Venue: Wivenhoe Library, 104/6 High Street, Wivenhoe, Colchester, CO7 9AB
Date and time: Wednesday 8th June, 7.00pm
Tickets: £8 / £7 concessions (Students, Under 27s and Jobseekers)
Box Office: Book online or via Mercury Theatre 01206 573948 (10am – 8pm Tuesday to Saturday)
“Never thought he would miss the mud: the gleaming, slickness of it. The slap and suck at the turning of the tide; its rich, bird-shit stink after a hot day and a couple of pints at the Rose. Or the green-blue-yellow hues that marked the changes in the light, as the days and seasons marched over the village and the river. And now, just snow. Endless snow.”

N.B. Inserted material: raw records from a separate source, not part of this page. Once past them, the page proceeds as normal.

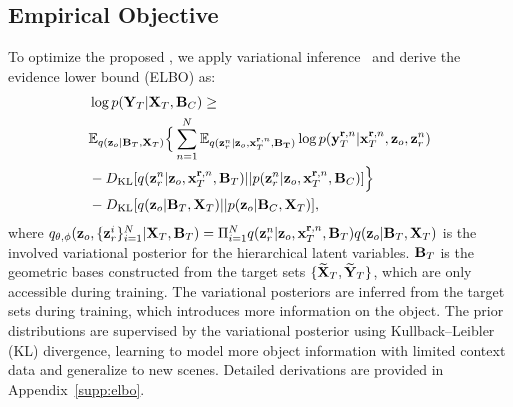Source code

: 
\subsection{Empirical Objective}
\label{sec: object}

To optimize the proposed \method{},
we apply variational inference~\citep{garnelo2018neural} and derive the evidence lower bound (ELBO) as:
\begin{equation}
\begin{aligned}
& \log   p({\bf{Y}}_{T}| {\bf{X}}_{T}, {\bf{B}}_{C})
\geq \\
&\mathbb{E}_{q({\bf{z}}_o | {\bf{B}}_T,  {\bf{X}}_T)}  \Big\{  \sum_{n=1}^{N}  \mathbb{E}_{q({\bf{z}}_r^n| {\bf{z}}_o,  {\bf{x}}_{T}^{\mathbf{r}, n}, {\bf{B}_T})} \log p({\bf{y}}_{T}^{{\mathbf{r}}, n}| {\bf{x}}_{T}^{{\mathbf{r}}, n}, {\bf{z}}_o, {\bf{z}}_r^n) \\
&- D_{\text{KL}}[q({\bf{z}}_r^n| {\bf{z}}_o,  {\bf{x}}_{T}^{{\mathbf{r}}, n}, {{\bf{B}}_T}) || p({\bf{z}}_r^n| {\bf{z}}_o,  {\bf{x}}_{T}^{{\mathbf{r}}, n}, {{\bf{B}}_C}) ] \Big\} \\
& - D_{\text{KL}}[q({\bf{z}}_o | {\bf{B}}_T,  {\bf{X}}_T) || p({\bf{z}}_o | {\bf{B}}_C,  {\bf{X}}_T)], \\
\end{aligned}
\end{equation}
where $q_{\theta, \phi}({\bf{z}}_o,  \{{\bf{z}}_r^i\}_{i=1}^{N} | {\bf{X}}_T, {\bf{B}}_T) = \Pi_{i=1}^{N}q({\bf{z}}_r^n| {\bf{z}}_o,  {\bf{x}}_{T}^{{\mathbf{r}}, n}, {{\bf{B}}_T}) q({\bf{z}}_o | {\bf{B}}_T,  {\bf{X}}_T)$ is the involved variational posterior for the hierarchical latent variables.  ${\bf{B}}_T$ is the geometric bases constructed from the target sets $\{{\bf{\widetilde{X}}}_{T}, {\bf{\widetilde{Y}}}_{T}\}$, which are only accessible during training. 
The variational posteriors are inferred from the target sets during training, which introduces more information on the object. 
The prior distributions are supervised by the variational posterior using Kullback–Leibler (KL) divergence, learning to model more object information with limited context data and generalize to new scenes. Detailed derivations are provided in Appendix~\ref{supp:elbo}.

A young man is found brutally murdered in the middle of the snowed-in village of Wivenhoe. Over his body stands another man, axe in hand. The gathered villagers must deal with the consequences of an act that no-one tried to stop.

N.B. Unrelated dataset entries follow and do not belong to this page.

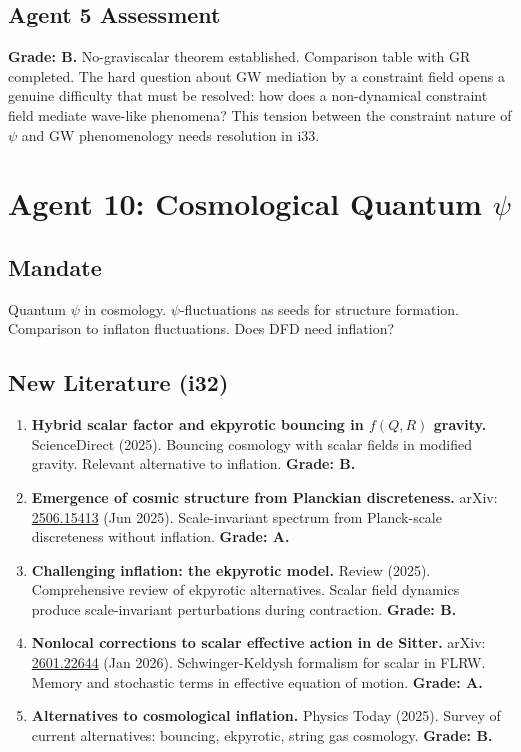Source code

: \documentclass[11pt,a4paper]{article}
\begin{document}
\subsection{Agent 5 Assessment}

\textbf{Grade: B.} No-graviscalar theorem established. Comparison table with GR completed. The hard question about GW mediation by a constraint field opens a genuine difficulty that must be resolved: how does a non-dynamical constraint field mediate wave-like phenomena? This tension between the constraint nature of $\psi$ and GW phenomenology needs resolution in i33.


\newpage
\section{Agent 10: Cosmological Quantum $\psi$}
\label{sec:agent10}

\subsection{Mandate}

Quantum $\psi$ in cosmology. $\psi$-fluctuations as seeds for structure formation. Comparison to inflaton fluctuations. Does DFD need inflation?

\subsection{New Literature (i32)}

\begin{enumerate}
\item \textbf{Hybrid scalar factor and ekpyrotic bouncing in $f(Q,R)$ gravity.} ScienceDirect (2025). Bouncing cosmology with scalar fields in modified gravity. Relevant alternative to inflation. \textbf{Grade: B.}

\item \textbf{Emergence of cosmic structure from Planckian discreteness.} arXiv: \href{https://arxiv.org/abs/2506.15413}{2506.15413} (Jun 2025). Scale-invariant spectrum from Planck-scale discreteness without inflation. \textbf{Grade: A.}

\item \textbf{Challenging inflation: the ekpyrotic model.} Review (2025). Comprehensive review of ekpyrotic alternatives. Scalar field dynamics produce scale-invariant perturbations during contraction. \textbf{Grade: B.}

\item \textbf{Nonlocal corrections to scalar effective action in de Sitter.} arXiv: \href{https://arxiv.org/abs/2601.22644}{2601.22644} (Jan 2026). Schwinger-Keldysh formalism for scalar in FLRW. Memory and stochastic terms in effective equation of motion. \textbf{Grade: A.}

\item \textbf{Alternatives to cosmological inflation.} Physics Today (2025). Survey of current alternatives: bouncing, ekpyrotic, string gas cosmology. \textbf{Grade: B.}
\end{enumerate}
\end{document}
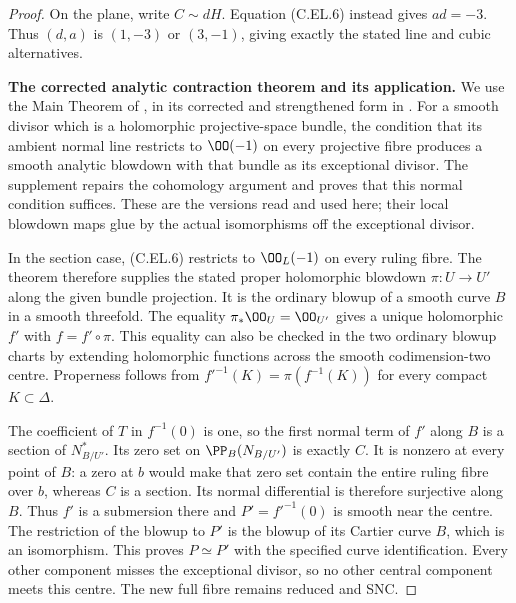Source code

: \begin{proof}
On the plane, write $C\sim dH$. Equation (C.EL.6) instead
gives $ad=-3$. Thus $(d,a)$ is $(1,-3)$ or $(3,-1)$,
giving exactly the stated line and cubic alternatives.

\par\medskip\noindent\textbf{The corrected analytic contraction theorem and its application.}
We use the Main Theorem of \cite[p.~484]{Nakano1970}, in its
corrected and strengthened form in
\cite[\S2, Theorem~2' and Proposition~9']{FujikiNakano1971}.
For a smooth divisor which is a holomorphic projective-space
bundle, the condition that its ambient normal line restricts to
$\OO(-1)$ on every projective fibre produces a smooth analytic
blowdown with that bundle as its exceptional divisor. The
supplement repairs the cohomology argument and proves that this
normal condition suffices. These are the versions read and used
here; their local blowdown maps glue by the actual isomorphisms
off the exceptional divisor.

In the section case, (C.EL.6) restricts to $\OO_L(-1)$ on
every ruling fibre. The theorem therefore supplies the stated
proper holomorphic blowdown $\pi:U\to U'$ along the given
bundle projection. It is the ordinary blowup of a smooth curve
$B$ in a smooth threefold. The equality
$\pi_*\OO_U=\OO_{U'}$ gives a unique holomorphic $f'$ with
$f=f'\circ\pi$. This equality can also be checked in the two
ordinary blowup charts by extending holomorphic functions
across the smooth codimension-two centre. Properness follows
from $f'^{-1}(K)=\pi(f^{-1}(K))$ for every compact
$K\subset\Delta$.

The coefficient of $T$ in $f^{-1}(0)$ is one, so the first
normal term of $f'$ along $B$ is a section of $N_{B/U'}^*$.
Its zero set on $\PP_B(N_{B/U'})$ is exactly $C$.
It is nonzero at every point of $B$: a zero at $b$ would
make that zero set contain the entire ruling fibre over $b$,
whereas $C$ is a section. Its normal differential is therefore
surjective along $B$. Thus $f'$ is a submersion there and
$P'=f'^{-1}(0)$ is smooth near the centre. The restriction of
the blowup to $P'$ is the blowup of its Cartier curve $B$,
which is an isomorphism. This proves $P\simeq P'$ with
the specified curve identification. Every other component
misses the exceptional divisor, so no other central component
meets this centre. The new full fibre remains reduced and SNC.


\end{proof}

Wivenhoe is a haunting novel set in an alternate present, in a world that is slowing waking up to the fact that it is living through an environmental disaster. Taking place over twenty-four hours and told through the voices of a mother and her adult son, we see how one small community reacts to social breakdown and isolation.
Samuel Fisher imagines a world, not unlike our own, struck down and on the edge of survival. Tense, poignant, and set against a dramatic landscape, Wivenhoe asks the question: if society as we know it is lost, what would we strive to save? At what point will we admit complicity in our own destruction?
Samuel Fisher is a writer, bookseller and publisher. His debut novel, The Chameleon (Salt, 2018) was longlisted for the Desmond Elliot Prize, shortlisted for the Collyer Bristow Prize and won the Betty Trask in 2019. He co-owns Burley Fisher Books in Hackney and is a director of Peninsula Press.